Summary and Analysis
Chapter 47
Summary
Hurstwood spends his time wandering from one charity line to another. He often thinks of suicide, but usually does not have the fifteen cents required for a cell with a gas jet. Once he attempts to see Carrie backstage at the theater, but the doorman throws him out bodily. Hurstwood wanders off helplessly, crying, begging, "losing track of his thoughts, one after another, as a mind decayed is wont to do."
Carrie sits with Lola in their comfortable chambers in the Waldorf, reading Père Goriot, a novel about misery and suffering that Ames had prescribed for her. The night is cold and stormy, so Carrie decides to take a coach to the theater.
Drouet meets another bachelor in the lobby of another luxurious hotel. The two young men agree to invite two girls out for dinner.
Mrs. Hurstwood, her daughter Jessica, and Jessica's wealthy husband ride eastward in a Pullman somewhere between Chicago and New York. The three are headed for a holiday in Rome.
Hurstwood stands outside a Bowery flophouse waiting for the doors to open. When they do, he pays his fifteen cents, retires to his cell, locks the door, and seals the crack beneath it with his ragged overcoat. Sighing to himself, "What's the use?" he turns on the gas jet and settles down on the cot. In her rocking chair by the window Carrie sings and dreams of the "tangle of human life." Carrie is a "harp in the wind," one of the "emotionally great" "who respond to every breath of fancy, voicing in their moods all the ebb and flow of the ideal."
Analysis
The panoramic technique of the final chapter is used to illustrate the ebb and flow of life. Some, like Hurstwood, fall along the way. He has become part of the "class which simply floats and drifts, every wave of people washing up one, as breakers do driftwood upon a stormy shore." Some, like Carrie, rise, always grasping for the next narrow ledge, but never know the happiness of which they dream. Others, like Drouet and Hurstwood's wife and daughter, simply continue along the same dead run, never knowing what the future may bring.

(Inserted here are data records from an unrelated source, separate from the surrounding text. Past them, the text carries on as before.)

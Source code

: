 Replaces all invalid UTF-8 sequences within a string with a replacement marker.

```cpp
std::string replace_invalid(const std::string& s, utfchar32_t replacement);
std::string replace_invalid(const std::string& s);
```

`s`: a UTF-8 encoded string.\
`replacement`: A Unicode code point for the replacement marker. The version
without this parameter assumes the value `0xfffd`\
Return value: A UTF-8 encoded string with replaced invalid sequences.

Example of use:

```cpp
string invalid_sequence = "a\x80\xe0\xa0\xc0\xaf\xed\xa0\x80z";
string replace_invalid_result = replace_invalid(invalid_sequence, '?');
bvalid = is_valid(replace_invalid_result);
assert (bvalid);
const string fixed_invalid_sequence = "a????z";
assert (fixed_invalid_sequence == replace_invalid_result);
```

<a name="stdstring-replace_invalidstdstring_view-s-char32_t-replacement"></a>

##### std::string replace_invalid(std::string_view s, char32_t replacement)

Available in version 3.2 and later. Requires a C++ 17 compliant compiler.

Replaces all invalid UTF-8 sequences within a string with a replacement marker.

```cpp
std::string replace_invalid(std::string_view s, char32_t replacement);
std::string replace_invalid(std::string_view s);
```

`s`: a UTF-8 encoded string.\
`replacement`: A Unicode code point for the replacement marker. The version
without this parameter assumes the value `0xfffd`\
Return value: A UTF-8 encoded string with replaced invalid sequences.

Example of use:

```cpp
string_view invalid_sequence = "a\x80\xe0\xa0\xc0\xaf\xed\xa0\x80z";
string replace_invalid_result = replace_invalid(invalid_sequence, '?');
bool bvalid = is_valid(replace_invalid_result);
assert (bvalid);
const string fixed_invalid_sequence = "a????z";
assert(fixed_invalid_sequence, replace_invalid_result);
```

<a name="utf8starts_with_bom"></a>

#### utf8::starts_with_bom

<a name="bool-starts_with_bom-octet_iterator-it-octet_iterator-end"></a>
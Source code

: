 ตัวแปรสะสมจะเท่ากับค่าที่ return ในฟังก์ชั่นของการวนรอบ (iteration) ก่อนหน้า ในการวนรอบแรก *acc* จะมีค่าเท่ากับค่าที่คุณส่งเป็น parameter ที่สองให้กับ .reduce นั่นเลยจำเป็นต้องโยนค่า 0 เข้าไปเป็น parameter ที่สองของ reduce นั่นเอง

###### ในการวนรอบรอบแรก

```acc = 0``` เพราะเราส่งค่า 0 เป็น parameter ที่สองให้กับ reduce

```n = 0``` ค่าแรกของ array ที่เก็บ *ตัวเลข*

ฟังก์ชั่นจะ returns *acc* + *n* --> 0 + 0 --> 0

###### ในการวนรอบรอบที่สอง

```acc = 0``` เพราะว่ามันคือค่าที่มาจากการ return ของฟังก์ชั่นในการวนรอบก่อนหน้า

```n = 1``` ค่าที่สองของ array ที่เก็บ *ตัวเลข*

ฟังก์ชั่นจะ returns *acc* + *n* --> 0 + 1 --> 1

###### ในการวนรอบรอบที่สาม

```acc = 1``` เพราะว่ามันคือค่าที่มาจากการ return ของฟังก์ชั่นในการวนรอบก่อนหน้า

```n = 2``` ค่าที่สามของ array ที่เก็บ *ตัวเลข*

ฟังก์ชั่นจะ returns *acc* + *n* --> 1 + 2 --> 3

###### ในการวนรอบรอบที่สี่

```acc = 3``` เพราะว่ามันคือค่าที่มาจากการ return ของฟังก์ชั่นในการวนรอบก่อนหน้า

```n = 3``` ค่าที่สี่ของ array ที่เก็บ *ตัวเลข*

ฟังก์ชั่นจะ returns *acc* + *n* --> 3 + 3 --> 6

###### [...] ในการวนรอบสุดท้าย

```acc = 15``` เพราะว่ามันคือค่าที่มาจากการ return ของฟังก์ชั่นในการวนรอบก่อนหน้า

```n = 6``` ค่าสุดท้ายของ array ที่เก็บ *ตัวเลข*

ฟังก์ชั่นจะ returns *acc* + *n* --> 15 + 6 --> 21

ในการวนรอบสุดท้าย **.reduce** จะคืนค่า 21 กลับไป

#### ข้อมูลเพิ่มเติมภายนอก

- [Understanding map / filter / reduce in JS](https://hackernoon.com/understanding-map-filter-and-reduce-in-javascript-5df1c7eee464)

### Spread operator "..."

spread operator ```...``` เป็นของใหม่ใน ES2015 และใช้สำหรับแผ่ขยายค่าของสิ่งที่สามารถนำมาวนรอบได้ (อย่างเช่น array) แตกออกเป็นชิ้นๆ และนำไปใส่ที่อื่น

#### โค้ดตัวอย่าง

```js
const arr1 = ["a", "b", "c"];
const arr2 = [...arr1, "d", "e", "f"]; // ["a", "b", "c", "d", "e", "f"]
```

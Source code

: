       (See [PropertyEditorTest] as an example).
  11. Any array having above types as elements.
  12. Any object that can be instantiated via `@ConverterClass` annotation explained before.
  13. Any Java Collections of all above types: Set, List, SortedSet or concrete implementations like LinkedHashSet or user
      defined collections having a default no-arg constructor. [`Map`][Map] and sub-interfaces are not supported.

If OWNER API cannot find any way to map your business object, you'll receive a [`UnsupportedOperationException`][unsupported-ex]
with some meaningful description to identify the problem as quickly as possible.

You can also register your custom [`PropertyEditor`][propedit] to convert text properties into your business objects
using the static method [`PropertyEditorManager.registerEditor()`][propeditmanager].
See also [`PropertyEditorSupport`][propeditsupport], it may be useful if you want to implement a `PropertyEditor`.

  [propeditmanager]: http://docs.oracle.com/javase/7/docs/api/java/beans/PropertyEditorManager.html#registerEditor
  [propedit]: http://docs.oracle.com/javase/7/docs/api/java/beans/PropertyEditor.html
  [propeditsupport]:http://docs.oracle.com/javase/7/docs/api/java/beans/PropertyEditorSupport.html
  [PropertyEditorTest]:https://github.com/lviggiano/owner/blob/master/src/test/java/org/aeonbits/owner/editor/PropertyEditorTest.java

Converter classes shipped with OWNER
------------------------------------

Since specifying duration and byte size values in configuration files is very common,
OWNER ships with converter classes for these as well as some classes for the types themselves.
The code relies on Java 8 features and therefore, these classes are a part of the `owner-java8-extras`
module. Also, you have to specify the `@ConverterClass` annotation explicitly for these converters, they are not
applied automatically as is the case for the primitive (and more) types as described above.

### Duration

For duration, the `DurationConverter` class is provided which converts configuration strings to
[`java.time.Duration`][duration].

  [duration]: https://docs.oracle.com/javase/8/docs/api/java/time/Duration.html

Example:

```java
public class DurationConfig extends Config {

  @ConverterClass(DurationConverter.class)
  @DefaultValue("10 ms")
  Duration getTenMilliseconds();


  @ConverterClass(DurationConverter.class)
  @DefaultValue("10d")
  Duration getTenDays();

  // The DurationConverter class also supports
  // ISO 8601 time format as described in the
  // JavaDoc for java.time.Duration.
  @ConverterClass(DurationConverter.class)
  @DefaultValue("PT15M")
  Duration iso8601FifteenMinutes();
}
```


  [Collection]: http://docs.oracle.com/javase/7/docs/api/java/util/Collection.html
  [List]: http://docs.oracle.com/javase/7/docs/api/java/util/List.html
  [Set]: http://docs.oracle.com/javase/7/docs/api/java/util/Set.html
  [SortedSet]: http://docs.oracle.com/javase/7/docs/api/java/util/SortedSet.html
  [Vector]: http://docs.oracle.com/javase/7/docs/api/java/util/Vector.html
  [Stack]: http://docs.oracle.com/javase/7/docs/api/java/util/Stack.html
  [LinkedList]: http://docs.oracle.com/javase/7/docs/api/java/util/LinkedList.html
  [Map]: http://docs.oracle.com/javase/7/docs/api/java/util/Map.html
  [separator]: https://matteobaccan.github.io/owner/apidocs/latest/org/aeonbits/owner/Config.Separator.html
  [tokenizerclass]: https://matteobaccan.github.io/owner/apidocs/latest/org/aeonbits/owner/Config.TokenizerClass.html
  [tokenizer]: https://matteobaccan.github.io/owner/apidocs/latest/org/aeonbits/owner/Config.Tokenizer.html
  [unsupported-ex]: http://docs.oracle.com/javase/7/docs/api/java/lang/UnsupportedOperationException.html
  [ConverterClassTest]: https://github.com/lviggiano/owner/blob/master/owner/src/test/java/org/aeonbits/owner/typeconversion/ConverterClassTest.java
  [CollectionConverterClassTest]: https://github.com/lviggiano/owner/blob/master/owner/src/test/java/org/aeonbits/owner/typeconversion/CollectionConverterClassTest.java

Sitting alone, [Carrie] was now an illustration of the devious ways by which one who feels, rather than reasons, may be led in the pursuit of beauty. Though often disillusioned, she was still waiting for that halcyon day when she should be led forth among dreams become real. Ames had pointed out a farther step, but on and on beyond that, if accomplished, would lie others for her. It was forever to be the pursuit of that radiance of delight which tints the distant hilltops of the world.
Oh, Carrie, Carrie! Oh, blind strivings of the human heart! Onward, onward, it saith, and where beauty leads, there it follows.... In your rocking chair, by your window dreaming, shall you long, alone. In your rocking chair, by your window, shall you dream such happiness as you may never feel.
The famous closing passage reveals Dreiser's attempt to gather together the major themes of the novel. After rendering a final glimpse of all the important characters, he turns his attention to Carrie as a representative of the universal striving of humanity. Those who "reason" can ultimately find only the sordid and the ugly. The man of reason cannot answer his own question, "What's the use?" Those who live by emotion can at least dream of an answer to their question, "Where is beauty?"